→ WORK INSTRUCTIONS: Among the entries below, how many lines hold the word "结尾的文件"? Reply with the number only.

→ MATERIAL SHOWN:
*-*-*

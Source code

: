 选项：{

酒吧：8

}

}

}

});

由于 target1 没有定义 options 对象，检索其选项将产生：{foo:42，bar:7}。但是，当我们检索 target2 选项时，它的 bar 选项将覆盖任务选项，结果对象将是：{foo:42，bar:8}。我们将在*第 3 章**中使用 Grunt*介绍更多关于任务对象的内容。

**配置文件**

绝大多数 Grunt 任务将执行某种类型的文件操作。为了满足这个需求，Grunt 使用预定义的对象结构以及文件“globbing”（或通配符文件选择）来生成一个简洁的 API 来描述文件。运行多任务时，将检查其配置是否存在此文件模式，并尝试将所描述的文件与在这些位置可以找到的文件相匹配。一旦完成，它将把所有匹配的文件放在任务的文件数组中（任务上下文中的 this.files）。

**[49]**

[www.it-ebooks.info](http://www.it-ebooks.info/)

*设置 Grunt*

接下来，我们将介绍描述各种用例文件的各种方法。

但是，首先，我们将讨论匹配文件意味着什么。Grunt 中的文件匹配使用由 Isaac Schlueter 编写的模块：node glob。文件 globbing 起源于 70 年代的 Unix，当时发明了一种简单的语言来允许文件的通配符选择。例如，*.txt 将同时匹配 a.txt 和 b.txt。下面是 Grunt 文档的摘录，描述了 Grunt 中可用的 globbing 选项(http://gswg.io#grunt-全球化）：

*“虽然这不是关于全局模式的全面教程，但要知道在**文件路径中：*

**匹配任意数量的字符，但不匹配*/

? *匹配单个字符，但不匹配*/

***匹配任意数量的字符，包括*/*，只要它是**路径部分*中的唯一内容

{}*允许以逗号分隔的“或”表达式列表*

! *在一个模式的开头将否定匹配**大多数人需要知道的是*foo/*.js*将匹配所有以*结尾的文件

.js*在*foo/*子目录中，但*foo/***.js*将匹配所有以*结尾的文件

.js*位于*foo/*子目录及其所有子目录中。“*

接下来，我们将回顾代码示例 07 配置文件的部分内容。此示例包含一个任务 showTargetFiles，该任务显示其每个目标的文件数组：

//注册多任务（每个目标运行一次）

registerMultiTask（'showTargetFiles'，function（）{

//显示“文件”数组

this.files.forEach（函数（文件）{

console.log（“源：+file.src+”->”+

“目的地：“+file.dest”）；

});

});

*-*-*

→ OUTPUT BELOW: 2